Assigned task =>
Identify and pull out each line of the entries in which "Assignment" occurs.

++++ Dataset records ++++

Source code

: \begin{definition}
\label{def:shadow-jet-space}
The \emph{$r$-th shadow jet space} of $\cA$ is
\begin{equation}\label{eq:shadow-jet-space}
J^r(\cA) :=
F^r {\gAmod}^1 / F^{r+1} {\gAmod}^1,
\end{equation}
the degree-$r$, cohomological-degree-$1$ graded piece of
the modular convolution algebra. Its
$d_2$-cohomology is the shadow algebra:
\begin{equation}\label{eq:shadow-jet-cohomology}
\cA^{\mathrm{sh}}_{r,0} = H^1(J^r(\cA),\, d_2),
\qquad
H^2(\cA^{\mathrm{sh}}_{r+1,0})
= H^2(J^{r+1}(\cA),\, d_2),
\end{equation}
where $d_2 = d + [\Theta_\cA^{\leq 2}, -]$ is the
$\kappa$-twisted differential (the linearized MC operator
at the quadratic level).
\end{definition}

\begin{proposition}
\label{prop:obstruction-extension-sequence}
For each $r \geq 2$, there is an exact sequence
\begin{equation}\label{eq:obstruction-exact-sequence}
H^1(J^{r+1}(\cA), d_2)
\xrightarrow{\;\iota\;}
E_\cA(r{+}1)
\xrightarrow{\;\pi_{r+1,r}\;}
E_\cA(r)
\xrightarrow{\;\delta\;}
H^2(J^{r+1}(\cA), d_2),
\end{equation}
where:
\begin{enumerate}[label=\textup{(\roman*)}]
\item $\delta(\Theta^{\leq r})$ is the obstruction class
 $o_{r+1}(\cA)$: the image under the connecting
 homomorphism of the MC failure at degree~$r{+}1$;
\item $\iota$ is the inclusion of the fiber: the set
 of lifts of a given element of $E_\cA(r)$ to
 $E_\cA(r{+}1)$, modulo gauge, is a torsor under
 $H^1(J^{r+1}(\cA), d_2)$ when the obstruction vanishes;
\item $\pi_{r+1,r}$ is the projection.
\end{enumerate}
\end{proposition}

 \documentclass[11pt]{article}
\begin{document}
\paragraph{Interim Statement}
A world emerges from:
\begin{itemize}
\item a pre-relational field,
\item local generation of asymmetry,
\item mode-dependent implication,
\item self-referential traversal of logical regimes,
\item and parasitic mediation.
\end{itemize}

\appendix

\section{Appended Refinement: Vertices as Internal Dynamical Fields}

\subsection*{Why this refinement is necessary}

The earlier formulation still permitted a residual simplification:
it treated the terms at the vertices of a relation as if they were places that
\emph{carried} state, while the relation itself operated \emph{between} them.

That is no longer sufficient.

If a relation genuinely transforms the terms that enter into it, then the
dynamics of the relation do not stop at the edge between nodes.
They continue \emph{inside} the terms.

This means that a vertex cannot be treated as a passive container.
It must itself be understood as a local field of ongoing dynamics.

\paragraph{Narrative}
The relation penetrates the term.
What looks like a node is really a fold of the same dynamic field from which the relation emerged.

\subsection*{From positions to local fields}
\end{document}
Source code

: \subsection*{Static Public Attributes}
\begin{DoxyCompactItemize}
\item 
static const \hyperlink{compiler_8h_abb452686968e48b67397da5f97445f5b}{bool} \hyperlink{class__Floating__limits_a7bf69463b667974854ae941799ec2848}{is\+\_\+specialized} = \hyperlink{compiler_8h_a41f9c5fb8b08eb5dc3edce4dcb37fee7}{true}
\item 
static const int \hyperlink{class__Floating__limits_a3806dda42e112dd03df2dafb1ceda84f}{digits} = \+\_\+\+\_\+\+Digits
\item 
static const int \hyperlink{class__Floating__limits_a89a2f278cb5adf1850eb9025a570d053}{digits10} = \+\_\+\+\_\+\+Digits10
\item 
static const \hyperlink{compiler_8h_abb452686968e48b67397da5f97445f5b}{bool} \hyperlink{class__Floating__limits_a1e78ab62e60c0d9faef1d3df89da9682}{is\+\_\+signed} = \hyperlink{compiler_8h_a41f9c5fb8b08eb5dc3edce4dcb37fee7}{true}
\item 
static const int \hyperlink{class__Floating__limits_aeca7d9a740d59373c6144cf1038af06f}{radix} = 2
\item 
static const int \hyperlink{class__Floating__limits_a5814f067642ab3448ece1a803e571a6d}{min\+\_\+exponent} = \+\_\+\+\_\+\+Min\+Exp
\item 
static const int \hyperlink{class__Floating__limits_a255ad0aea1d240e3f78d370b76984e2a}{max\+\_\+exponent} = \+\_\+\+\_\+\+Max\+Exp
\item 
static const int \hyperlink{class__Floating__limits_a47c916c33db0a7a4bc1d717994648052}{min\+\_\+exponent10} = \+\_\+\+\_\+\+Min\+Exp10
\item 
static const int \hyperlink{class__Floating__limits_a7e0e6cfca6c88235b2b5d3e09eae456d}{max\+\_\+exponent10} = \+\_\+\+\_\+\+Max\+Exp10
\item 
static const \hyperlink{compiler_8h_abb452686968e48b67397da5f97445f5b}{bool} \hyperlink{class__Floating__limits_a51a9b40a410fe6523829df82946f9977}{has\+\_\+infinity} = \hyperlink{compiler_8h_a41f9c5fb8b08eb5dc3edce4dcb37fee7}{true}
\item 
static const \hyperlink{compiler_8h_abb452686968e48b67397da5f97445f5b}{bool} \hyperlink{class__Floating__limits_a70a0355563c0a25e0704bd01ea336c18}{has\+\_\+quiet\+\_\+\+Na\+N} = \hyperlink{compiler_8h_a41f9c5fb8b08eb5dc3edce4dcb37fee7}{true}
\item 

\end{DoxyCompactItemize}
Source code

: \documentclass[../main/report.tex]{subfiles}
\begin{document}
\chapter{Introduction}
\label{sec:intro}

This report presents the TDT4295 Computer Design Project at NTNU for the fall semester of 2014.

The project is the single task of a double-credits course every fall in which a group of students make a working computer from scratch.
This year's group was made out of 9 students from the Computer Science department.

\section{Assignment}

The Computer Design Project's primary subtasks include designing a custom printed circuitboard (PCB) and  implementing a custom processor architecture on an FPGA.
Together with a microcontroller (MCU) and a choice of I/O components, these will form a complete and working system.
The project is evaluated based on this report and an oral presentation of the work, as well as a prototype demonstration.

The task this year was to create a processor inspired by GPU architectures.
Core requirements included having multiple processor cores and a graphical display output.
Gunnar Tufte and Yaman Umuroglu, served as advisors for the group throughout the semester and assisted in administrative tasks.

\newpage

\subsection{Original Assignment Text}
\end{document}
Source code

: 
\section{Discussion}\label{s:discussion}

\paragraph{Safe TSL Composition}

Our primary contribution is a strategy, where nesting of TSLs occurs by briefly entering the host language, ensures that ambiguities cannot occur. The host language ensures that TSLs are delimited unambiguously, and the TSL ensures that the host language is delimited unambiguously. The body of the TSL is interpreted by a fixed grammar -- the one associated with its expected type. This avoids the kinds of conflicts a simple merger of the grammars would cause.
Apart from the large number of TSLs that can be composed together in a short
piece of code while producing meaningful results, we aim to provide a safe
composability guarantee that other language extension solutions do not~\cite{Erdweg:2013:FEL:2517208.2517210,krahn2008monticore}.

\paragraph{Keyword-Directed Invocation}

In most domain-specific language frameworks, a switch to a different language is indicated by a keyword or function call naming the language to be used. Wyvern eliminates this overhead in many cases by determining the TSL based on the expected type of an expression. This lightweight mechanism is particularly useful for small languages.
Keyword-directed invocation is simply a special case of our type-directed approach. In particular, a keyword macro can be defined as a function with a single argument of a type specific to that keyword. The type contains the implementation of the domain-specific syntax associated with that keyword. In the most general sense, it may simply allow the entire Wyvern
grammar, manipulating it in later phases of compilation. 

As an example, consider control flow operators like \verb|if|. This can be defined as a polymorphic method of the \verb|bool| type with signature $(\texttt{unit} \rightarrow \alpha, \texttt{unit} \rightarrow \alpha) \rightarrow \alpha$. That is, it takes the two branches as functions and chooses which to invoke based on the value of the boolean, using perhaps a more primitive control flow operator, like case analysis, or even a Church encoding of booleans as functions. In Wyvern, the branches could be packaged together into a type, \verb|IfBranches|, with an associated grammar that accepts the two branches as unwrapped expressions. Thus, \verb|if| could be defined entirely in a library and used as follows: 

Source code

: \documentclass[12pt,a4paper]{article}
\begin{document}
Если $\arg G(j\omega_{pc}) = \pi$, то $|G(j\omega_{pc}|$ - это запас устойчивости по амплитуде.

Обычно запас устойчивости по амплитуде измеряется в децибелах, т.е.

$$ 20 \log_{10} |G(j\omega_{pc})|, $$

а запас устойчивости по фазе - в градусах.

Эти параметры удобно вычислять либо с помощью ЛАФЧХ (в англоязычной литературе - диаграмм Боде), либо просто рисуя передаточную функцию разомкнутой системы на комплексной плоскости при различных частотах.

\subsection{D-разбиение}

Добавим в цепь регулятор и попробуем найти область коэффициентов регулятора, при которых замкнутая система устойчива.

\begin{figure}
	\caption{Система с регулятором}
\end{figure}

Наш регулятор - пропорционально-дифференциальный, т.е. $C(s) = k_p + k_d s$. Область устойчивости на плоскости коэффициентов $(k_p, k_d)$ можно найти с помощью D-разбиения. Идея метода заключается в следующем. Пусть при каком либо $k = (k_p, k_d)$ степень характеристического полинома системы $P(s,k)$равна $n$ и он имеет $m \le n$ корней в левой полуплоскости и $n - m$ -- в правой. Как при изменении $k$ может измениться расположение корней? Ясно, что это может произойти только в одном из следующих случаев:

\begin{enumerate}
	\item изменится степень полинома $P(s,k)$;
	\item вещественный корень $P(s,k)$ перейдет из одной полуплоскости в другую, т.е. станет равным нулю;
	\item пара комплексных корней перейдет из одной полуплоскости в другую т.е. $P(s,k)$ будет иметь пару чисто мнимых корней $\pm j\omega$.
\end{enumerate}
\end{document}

++++

Response area =>
\section{Assignment}
\subsection{Original Assignment Text}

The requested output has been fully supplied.